WHAT THIS TASK INVOLVES →
Starting at the first line of the entries below, please return exactly each line up to and including the one with "### reduceRight"; pictures stay out.

SOURCE RECORDS →
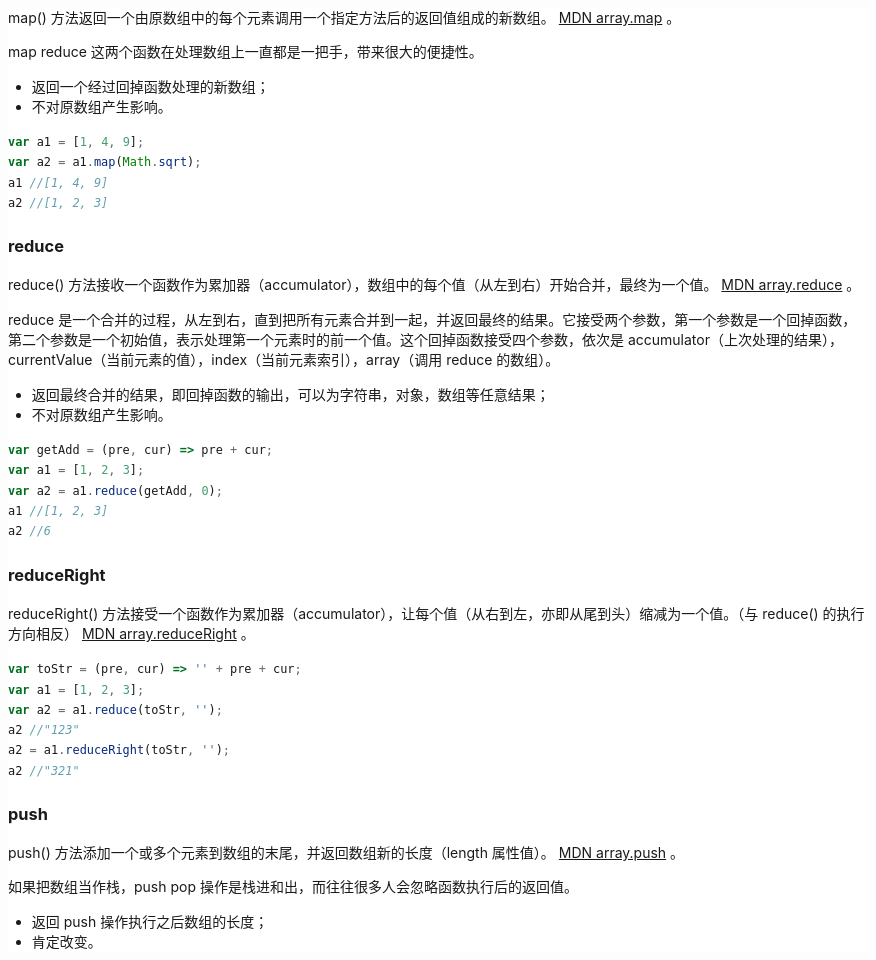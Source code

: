 map() 方法返回一个由原数组中的每个元素调用一个指定方法后的返回值组成的新数组。 [MDN array.map][8] 。
 
map reduce 这两个函数在处理数组上一直都是一把手，带来很大的便捷性。

 
* 返回一个经过回掉函数处理的新数组； 
* 不对原数组产生影响。 

```js
var a1 = [1, 4, 9];
var a2 = a1.map(Math.sqrt);
a1 //[1, 4, 9]
a2 //[1, 2, 3]
```

### reduce 
 
reduce() 方法接收一个函数作为累加器（accumulator），数组中的每个值（从左到右）开始合并，最终为一个值。 [MDN array.reduce][9] 。
 
reduce 是一个合并的过程，从左到右，直到把所有元素合并到一起，并返回最终的结果。它接受两个参数，第一个参数是一个回掉函数，第二个参数是一个初始值，表示处理第一个元素时的前一个值。这个回掉函数接受四个参数，依次是 accumulator（上次处理的结果），currentValue（当前元素的值），index（当前元素索引），array（调用 reduce 的数组）。

 
* 返回最终合并的结果，即回掉函数的输出，可以为字符串，对象，数组等任意结果； 
* 不对原数组产生影响。 

```js
var getAdd = (pre, cur) => pre + cur;
var a1 = [1, 2, 3];
var a2 = a1.reduce(getAdd, 0);
a1 //[1, 2, 3]
a2 //6
```

### reduceRight 
 
reduceRight() 方法接受一个函数作为累加器（accumulator），让每个值（从右到左，亦即从尾到头）缩减为一个值。（与 reduce() 的执行方向相反） [MDN array.reduceRight][10] 。

 
```js
var toStr = (pre, cur) => '' + pre + cur;
var a1 = [1, 2, 3];
var a2 = a1.reduce(toStr, '');
a2 //"123"
a2 = a1.reduceRight(toStr, '');
a2 //"321"
```

### push 
 
push() 方法添加一个或多个元素到数组的末尾，并返回数组新的长度（length 属性值）。 [MDN array.push][11] 。
 
如果把数组当作栈，push pop 操作是栈进和出，而往往很多人会忽略函数执行后的返回值。

 
* 返回 push 操作执行之后数组的长度； 
* 肯定改变。 


[1]: https://developer.mozilla.org/zh-CN/docs/Web/JavaScript/Reference/Global_Objects/Array/concat
[2]: https://developer.mozilla.org/zh-CN/docs/Web/JavaScript/Reference/Global_Objects/Array/every
[3]: https://developer.mozilla.org/zh-CN/docs/Web/JavaScript/Reference/Global_Objects/Array/filter
[4]: https://developer.mozilla.org/zh-CN/docs/Web/JavaScript/Reference/Global_Objects/Array/forEach
[5]: https://developer.mozilla.org/zh-CN/docs/Web/JavaScript/Reference/Global_Objects/Array/indexOf
[6]: https://developer.mozilla.org/zh-CN/docs/Web/JavaScript/Reference/Global_Objects/Array/join
[7]: https://developer.mozilla.org/zh-CN/docs/Web/JavaScript/Reference/Global_Objects/Array/lastIndexOf
[8]: https://developer.mozilla.org/zh-CN/docs/Web/JavaScript/Reference/Global_Objects/Array/map
[9]: https://developer.mozilla.org/zh-CN/docs/Web/JavaScript/Reference/Global_Objects/Array/Reduce
[10]: https://developer.mozilla.org/zh-CN/docs/Web/JavaScript/Reference/Global_Objects/Array/ReduceRight
[11]: https://developer.mozilla.org/zh-CN/docs/Web/JavaScript/Reference/Global_Objects/Array/push
[12]: https://developer.mozilla.org/zh-CN/docs/Web/JavaScript/Reference/Global_Objects/Array/pop
[13]: https://developer.mozilla.org/zh-CN/docs/Web/JavaScript/Reference/Global_Objects/Array/unshift
[14]: https://developer.mozilla.org/zh-CN/docs/Web/JavaScript/Reference/Global_Objects/Array/shift
[15]: https://developer.mozilla.org/zh-CN/docs/Web/JavaScript/Reference/Global_Objects/Array/reverse
[16]: https://developer.mozilla.org/zh-CN/docs/Web/JavaScript/Reference/Global_Objects/Array/slice
[17]: https://developer.mozilla.org/zh-CN/docs/Web/JavaScript/Reference/Global_Objects/Array/splice
[18]: https://developer.mozilla.org/zh-CN/docs/Web/JavaScript/Reference/Global_Objects/Array/some
[19]: https://developer.mozilla.org/zh-CN/docs/Web/JavaScript/Reference/Global_Objects/Array/sort
[20]: https://developer.mozilla.org/zh-CN/docs/Web/JavaScript/Reference/Global_Objects/Array/toString
[21]: https://developer.mozilla.org/zh-CN/docs/Web/JavaScript/Reference/Global_Objects/Array/copyWithin
[22]: https://developer.mozilla.org/zh-CN/docs/Web/JavaScript/Reference/Global_Objects/Array/find
[23]: https://developer.mozilla.org/zh-CN/docs/Web/JavaScript/Reference/Global_Objects/Array/findIndex
[24]: https://developer.mozilla.org/zh-CN/docs/Web/JavaScript/Reference/Global_Objects/Array/fill
[25]: https://developer.mozilla.org/zh-CN/docs/Web/JavaScript/Reference/Global_Objects/Array/keys
[26]: https://developer.mozilla.org/zh-CN/docs/Web/JavaScript/Reference/Global_Objects/Array/entries
[27]: https://developer.mozilla.org/zh-CN/docs/Web/JavaScript/Reference/Global_Objects/Array/includes
[0]: https://img1.tuicool.com/3UVvyy2.jpg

RESULT FOR THIS EXERCISE →
Source code

: map() 方法返回一个由原数组中的每个元素调用一个指定方法后的返回值组成的新数组。 [MDN array.map][8] 。
 
map reduce 这两个函数在处理数组上一直都是一把手，带来很大的便捷性。

 
* 返回一个经过回掉函数处理的新数组； 
* 不对原数组产生影响。 

```js
var a1 = [1, 4, 9];
var a2 = a1.map(Math.sqrt);
a1 //[1, 4, 9]
a2 //[1, 2, 3]
```

### reduce 
 
reduce() 方法接收一个函数作为累加器（accumulator），数组中的每个值（从左到右）开始合并，最终为一个值。 [MDN array.reduce][9] 。
 
reduce 是一个合并的过程，从左到右，直到把所有元素合并到一起，并返回最终的结果。它接受两个参数，第一个参数是一个回掉函数，第二个参数是一个初始值，表示处理第一个元素时的前一个值。这个回掉函数接受四个参数，依次是 accumulator（上次处理的结果），currentValue（当前元素的值），index（当前元素索引），array（调用 reduce 的数组）。

 
* 返回最终合并的结果，即回掉函数的输出，可以为字符串，对象，数组等任意结果； 
* 不对原数组产生影响。 

```js
var getAdd = (pre, cur) => pre + cur;
var a1 = [1, 2, 3];
var a2 = a1.reduce(getAdd, 0);
a1 //[1, 2, 3]
a2 //6
```

### reduceRight 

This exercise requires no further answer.